**What is needed**.
The lines to find are those in the entries that hold the word "dados"; copy every one of them.

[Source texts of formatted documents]

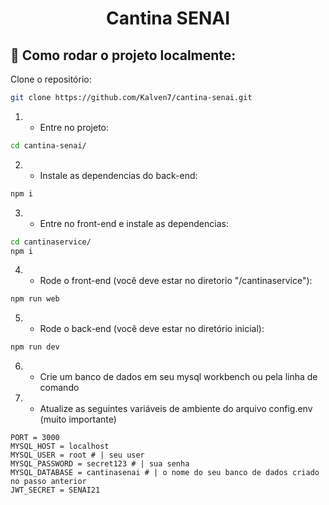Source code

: <h1 align="center" class="line-1 anim-typewriter">Cantina SENAI</h1> 

<h2 id="built_with">📝 Como rodar o projeto localmente:</h2>

Clone o repositório:
```sh
git clone https://github.com/Kalven7/cantina-senai.git
```

1) - Entre no projeto:
```sh
cd cantina-senai/
```

2) - Instale as dependencias do back-end:
```sh
npm i
```

3) - Entre no front-end e instale as dependencias:
```sh
cd cantinaservice/
npm i
```

4) - Rode o front-end (você deve estar no diretorio "/cantinaservice"):
```sh
npm run web
```

5) - Rode o back-end (você deve estar no diretório inicial):
```sh
npm run dev
```

6) - Crie um banco de dados em seu mysql workbench ou pela linha de comando

7) - Atualize as seguintes variáveis de ambiente do arquivo config.env (muito importante)
```dosini
PORT = 3000
MYSQL_HOST = localhost
MYSQL_USER = root # | seu user
MYSQL_PASSWORD = secret123 # | sua senha
MYSQL_DATABASE = cantinasenai # | o nome do seu banco de dados criado no passo anterior
JWT_SECRET = SENAI21
```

**Expected output**.
6) - Crie um banco de dados em seu mysql workbench ou pela linha de comando
MYSQL_DATABASE = cantinasenai # | o nome do seu banco de dados criado no passo anterior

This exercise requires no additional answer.